Another example is A. J. Gordon, the Boston pastor, missionary, statesman, and founder (in 1889) of Gordon-Conwell Theological Seminary. He strongly promoted women in missions, appealing especially to the prophesying daughters of Acts 2:17. But for all his exuberance for the widest ministry of women in mission he took a view of 1 Timothy 2:12 similar to ours:

Admit, however, that the prohibition is against public teaching; what may it mean? To teach and to govern are the special functions of the presbyter. The teacher and the pastor, named in the gifts to the Church (Eph. 4:11), Alford considers to be the same; and the pastor is generally regarded as identical with the bishop. Now there is no instance in the New Testament of a woman being set over a church as bishop and teacher. The lack of such example would lead us to refrain from ordaining a woman as pastor of a Christian congregation. But if the Lord has fixed this limitation, we believe it to be grounded, not on her less favored position in the privileges of grace, but in the impediments to such service existing in nature itself.

We admit that there are ambiguities in applying Paul’s instructions about an established church to an emerging church. We admit that there are ambiguities in separating the Priscilla-type counsel from the official teaching role of 1 Timothy 2:12. We could imagine ourselves struggling for Biblical and cultural faithfulness the way Hudson Taylor did in a letter to Miss Faulding in 1868:

I do not know when I may be able to return, and it will not do for Church affairs to wait for me. You cannot take a Pastor’s place in name, but you must help (Wang) Lae-djun to act in matters of receiving and excluding as far as you can. You can speak privately to candidates, and can be present at Church meetings, and might even, through others, suggest questions to be asked of those desiring baptism. Then after the meeting you can talk privately with Lae-djun about them, and suggest who you think he might receive next time they meet. Thus he may have the help he needs, and there will be nothing that anyone could regard as unseemly.

We do not wish to impede the great cause of world evangelization by quibbling over which of the hundreds of roles might correspond so closely to pastor/elder as to be inappropriate for a woman to fill. It is manifest to us that women are fellow workers in the gospel and should strive side by side with men (Philippians 4:3; Romans 16:3, 12). For the sake of finishing the Great Commission in our day, we are willing to risk some less-than-ideal role assignments.

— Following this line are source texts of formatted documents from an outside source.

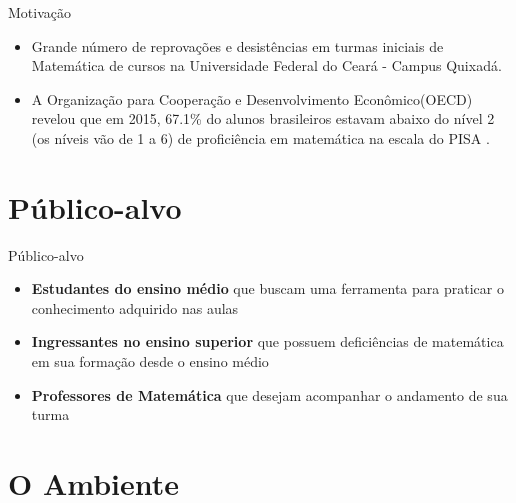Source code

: \documentclass[10pt]{beamer}
\begin{document}
\begin{frame}{Motivação}

\begin{itemize}
	\item Grande número de reprovações e desistências em turmas iniciais de Matemática de cursos na Universidade Federal do Ceará - Campus 
Quixadá.
	\item A Organização para Cooperação e Desenvolvimento Econômico(OECD) revelou que em 2015, 67.1\% do alunos brasileiros estavam abaixo 
do nível 2 (os níveis vão de 1 a 6) de proficiência em matemática na escala do PISA \cite{pisainfocus2016}.
\end{itemize}

\end{frame}

\section{P\'ublico-alvo}
\begin{frame}{Público-alvo}

\begin{itemize}
	\item \textbf{Estudantes do ensino médio} que buscam uma ferramenta para praticar o conhecimento adquirido nas aulas
	\item \textbf{Ingressantes no ensino superior} que possuem deficiências de matemática em sua formação desde o ensino m\'edio
	\item \textbf{Professores de Matemática} que desejam acompanhar o andamento de sua turma
\end{itemize}

\end{frame}

\section{O Ambiente}
\end{document}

We hope that we are not sending men or women to do things that are forbidden at home. We should not send women to become the pastors or elders of churches. Neither has the vast majority of women evangelists and church planters sought this for themselves. We do not think it is forbidden for women to tell the gospel story and win men and women to Christ. We do not think God forbids women to work among the millions of lost women in the world, which according to Ruth Tucker “was the major justification of the Women’s Missionary Movement.” Even if a woman held a more restrictive view than ours, the fact that over two-thirds of the world’s precious lost people are women and children means that there are more opportunities in evangelism and teaching than could ever be exhausted. Our passion is not to become the watchdogs of where women serve. Our passion is to join hands with all God’s people, in God’s way, to “declare his glory among the nations” (Psalm 96:3).